Quadratic relations of BMI with depression and brain volume in children: Analysis of data from the ABCD study.
Academic Article
Overview
abstract
BACKGROUND: Weight-related health conditions and depression peak during adolescence and show relations with brain structure. Understanding how these conditions relate to each other prior to adolescence may guide research on the co-development of unhealthy weight conditions (both underweight and overweight) and depression, with a potential brain-based link. This study examines the cross-sectional relations between body mass index (BMI), depressive symptoms, and brain volume (total and regional) to determine whether BMI has a linear or quadratic relation with depressive symptoms and brain volume and how depressive symptoms and brain volume are related. METHODS: Cross-sectional study using structural magnetic resonance imaging, height and weight to calculate BMI z-scores, and Child Behavior Checklist withdrawn depression scores.

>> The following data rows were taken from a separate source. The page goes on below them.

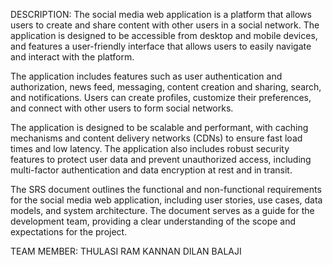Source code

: DESCRIPTION:
The social media web application is a platform that allows users to create and share content with other users in a social network. The application is designed to be accessible from desktop and mobile devices, and features a user-friendly interface that allows users to easily navigate and interact with the platform.

The application includes features such as user authentication and authorization, news feed, messaging, content creation and sharing, search, and notifications. Users can create profiles, customize their preferences, and connect with other users to form social networks.

The application is designed to be scalable and performant, with caching mechanisms and content delivery networks (CDNs) to ensure fast load times and low latency. The application also includes robust security features to protect user data and prevent unauthorized access, including multi-factor authentication and data encryption at rest and in transit.

The SRS document outlines the functional and non-functional requirements for the social media web application, including user stories, use cases, data models, and system architecture. The document serves as a guide for the development team, providing a clear understanding of the scope and expectations for the project.

TEAM MEMBER:
THULASI RAM
KANNAN
DILAN
BALAJI
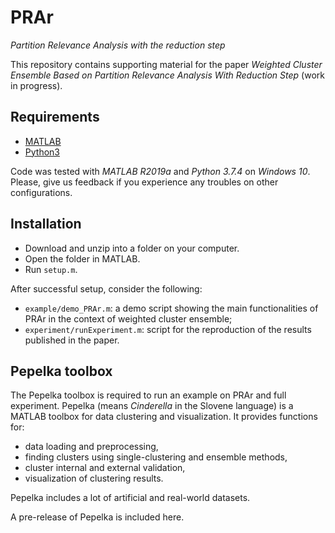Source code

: # PRAr
_Partition Relevance Analysis with the reduction step_

This repository contains supporting material for the paper 
*Weighted Cluster Ensemble Based on Partition Relevance Analysis With Reduction Step* (work in progress).

## Requirements

- [MATLAB](https://www.mathworks.com/products/matlab.html)
- [Python3](https://www.python.org/downloads/)

Code was tested with *MATLAB R2019a* and *Python 3.7.4* on *Windows 10*. 
Please, give us feedback if you experience any troubles on other configurations.

## Installation

- Download and unzip into a folder on your computer.
- Open the folder in MATLAB.
- Run `setup.m`.

After successful setup, consider the following:
- `example/demo_PRAr.m`: a demo script showing the main functionalities of PRAr in the context of weighted cluster ensemble;
- `experiment/runExperiment.m`: script for the reproduction of the results published in the paper.


## Pepelka toolbox

The Pepelka toolbox is required to run an example on PRAr and full experiment. 
Pepelka (means *Cinderella* in the Slovene language) is a MATLAB toolbox for data clustering and visualization.
It provides functions for: 
- data loading and preprocessing, 
- finding clusters using single-clustering and ensemble methods,
- cluster internal and external validation,
- visualization of clustering results.

Pepelka includes a lot of artificial and real-world datasets. 

A pre-release of Pepelka is included here.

Data were from the Adolescent Brain Cognitive Development Study, collected at 21 sites across the United States from 11,875 9- and 10-year-old children recruited as a national sample. Mixed models were used to examine the linear and quadratic effects of BMI z-score on both brain volume (total and regional) and withdrawn depression scores, as well as the relations between brain volume and depression scores. Intracranial volume, age, sex, race, site, and family were included in the models as covariates. RESULTS: Overall, BMI z-scores showed a quadratic relation with brain volumes and depressive symptoms. When including intracranial volume as a covariate, regional volumes investigated did not follow the same global pattern of effects except for right hippocampus and left lateral orbitofrontal cortex. Total brain volume was negatively related to depressive symptoms. CONCLUSIONS: Links between depressive symptoms and low or high weight could improve our understanding of brain structural differences in depression. These findings also emphasize the importance of including the full spectrum of BMI from underweight to overweight and testing for nonlinear effects in models.